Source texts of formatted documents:

"""

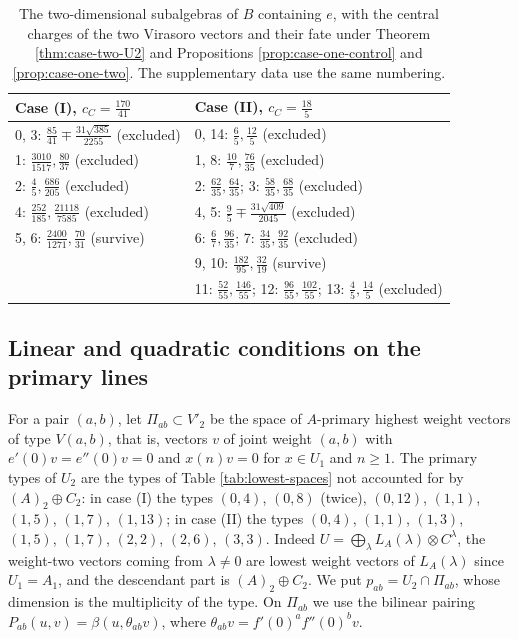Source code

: \documentclass[leqno]{article}
\renewcommand{\geq}{\ensuremath{\geqslant}}
\newcommand{\ot}{\otimes}
\numberwithin{equation}{section}
\begin{document}
\begin{table}[ht]
\centering
\small
\begin{tabular}{l|l}
Case (I), $c_C = \frac{170}{41}$ & Case (II), $c_C = \frac{18}{5}$\\
\hline
0, 3: $\frac{85}{41} \mp \frac{31\sqrt{385}}{2255}$ \quad (excluded) & 0, 14: $\frac65,\frac{12}5$ \quad (excluded)\\
1: $\frac{3010}{1517},\frac{80}{37}$ \quad (excluded) & 1, 8: $\frac{10}{7},\frac{76}{35}$ \quad (excluded)\\
2: $\frac45,\frac{686}{205}$ \quad (excluded) & 2: $\frac{62}{35},\frac{64}{35}$; 3: $\frac{58}{35},\frac{68}{35}$ \quad (excluded)\\
4: $\frac{252}{185},\frac{21118}{7585}$ \quad (excluded) & 4, 5: $\frac95 \mp \frac{31\sqrt{409}}{2045}$ \quad (excluded)\\
5, 6: $\frac{2400}{1271},\frac{70}{31}$ \quad (survive) & 6: $\frac67,\frac{96}{35}$; 7: $\frac{34}{35},\frac{92}{35}$ \quad (excluded)\\
 & 9, 10: $\frac{182}{95},\frac{32}{19}$ \quad (survive)\\
 & 11: $\frac{52}{55},\frac{146}{55}$; 12: $\frac{96}{55},\frac{102}{55}$; 13: $\frac45,\frac{14}5$ \quad (excluded)
\end{tabular}
\caption{The two-dimensional subalgebras of $B$ containing $e$, with the central charges of the two Virasoro vectors and their fate under Theorem \ref{thm:case-two-U2} and Propositions \ref{prop:case-one-control} and \ref{prop:case-one-two}. The supplementary data use the same numbering.}
\label{tab:griess}
\end{table}

\subsection{Linear and quadratic conditions on the primary lines}

For a pair $(a,b)$, let $\Pi_{ab} \subset V'_2$ be the space of $A$-primary highest weight vectors of type $V(a,b)$, that is, vectors $v$ of joint weight $(a,b)$ with $e'(0)v = e''(0)v = 0$ and $x(n)v = 0$ for $x \in U_1$ and $n \geq 1$. The primary types of $U_2$ are the types of Table \ref{tab:lowest-spaces} not accounted for by $(A)_2 \oplus C_2$: in case (I) the types $(0,4)$, $(0,8)$ (twice), $(0,12)$, $(1,1)$, $(1,5)$, $(1,7)$, $(1,13)$; in case (II) the types $(0,4)$, $(1,1)$, $(1,3)$, $(1,5)$, $(1,7)$, $(2,2)$, $(2,6)$, $(3,3)$. Indeed $U = \bigoplus_\lambda L_A(\lambda) \ot C^\lambda$, the weight-two vectors coming from $\lambda \neq 0$ are lowest weight vectors of $L_A(\lambda)$ since $U_1 = A_1$, and the descendant part is $(A)_2 \oplus C_2$. We put $p_{ab} = U_2 \cap \Pi_{ab}$, whose dimension is the multiplicity of the type. On $\Pi_{ab}$ we use the bilinear pairing $P_{ab}(u,v) = \beta(u,\theta_{ab}v)$, where $\theta_{ab}v = f'(0)^a f''(0)^b v$.
\end{document}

"""

Your task:
Every line above should be copied exactly; do not carry over the pictures.

Result for this exercise:
Source code

: \documentclass[leqno]{article}
\renewcommand{\geq}{\ensuremath{\geqslant}}
\newcommand{\ot}{\otimes}
\numberwithin{equation}{section}
\begin{document}
\begin{table}[ht]
\centering
\small
\begin{tabular}{l|l}
Case (I), $c_C = \frac{170}{41}$ & Case (II), $c_C = \frac{18}{5}$\\
\hline
0, 3: $\frac{85}{41} \mp \frac{31\sqrt{385}}{2255}$ \quad (excluded) & 0, 14: $\frac65,\frac{12}5$ \quad (excluded)\\
1: $\frac{3010}{1517},\frac{80}{37}$ \quad (excluded) & 1, 8: $\frac{10}{7},\frac{76}{35}$ \quad (excluded)\\
2: $\frac45,\frac{686}{205}$ \quad (excluded) & 2: $\frac{62}{35},\frac{64}{35}$; 3: $\frac{58}{35},\frac{68}{35}$ \quad (excluded)\\
4: $\frac{252}{185},\frac{21118}{7585}$ \quad (excluded) & 4, 5: $\frac95 \mp \frac{31\sqrt{409}}{2045}$ \quad (excluded)\\
5, 6: $\frac{2400}{1271},\frac{70}{31}$ \quad (survive) & 6: $\frac67,\frac{96}{35}$; 7: $\frac{34}{35},\frac{92}{35}$ \quad (excluded)\\
 & 9, 10: $\frac{182}{95},\frac{32}{19}$ \quad (survive)\\
 & 11: $\frac{52}{55},\frac{146}{55}$; 12: $\frac{96}{55},\frac{102}{55}$; 13: $\frac45,\frac{14}5$ \quad (excluded)
\end{tabular}
\caption{The two-dimensional subalgebras of $B$ containing $e$, with the central charges of the two Virasoro vectors and their fate under Theorem \ref{thm:case-two-U2} and Propositions \ref{prop:case-one-control} and \ref{prop:case-one-two}. The supplementary data use the same numbering.}
\label{tab:griess}
\end{table}

\subsection{Linear and quadratic conditions on the primary lines}

For a pair $(a,b)$, let $\Pi_{ab} \subset V'_2$ be the space of $A$-primary highest weight vectors of type $V(a,b)$, that is, vectors $v$ of joint weight $(a,b)$ with $e'(0)v = e''(0)v = 0$ and $x(n)v = 0$ for $x \in U_1$ and $n \geq 1$. The primary types of $U_2$ are the types of Table \ref{tab:lowest-spaces} not accounted for by $(A)_2 \oplus C_2$: in case (I) the types $(0,4)$, $(0,8)$ (twice), $(0,12)$, $(1,1)$, $(1,5)$, $(1,7)$, $(1,13)$; in case (II) the types $(0,4)$, $(1,1)$, $(1,3)$, $(1,5)$, $(1,7)$, $(2,2)$, $(2,6)$, $(3,3)$. Indeed $U = \bigoplus_\lambda L_A(\lambda) \ot C^\lambda$, the weight-two vectors coming from $\lambda \neq 0$ are lowest weight vectors of $L_A(\lambda)$ since $U_1 = A_1$, and the descendant part is $(A)_2 \oplus C_2$. We put $p_{ab} = U_2 \cap \Pi_{ab}$, whose dimension is the multiplicity of the type. On $\Pi_{ab}$ we use the bilinear pairing $P_{ab}(u,v) = \beta(u,\theta_{ab}v)$, where $\theta_{ab}v = f'(0)^a f''(0)^b v$.
\end{document}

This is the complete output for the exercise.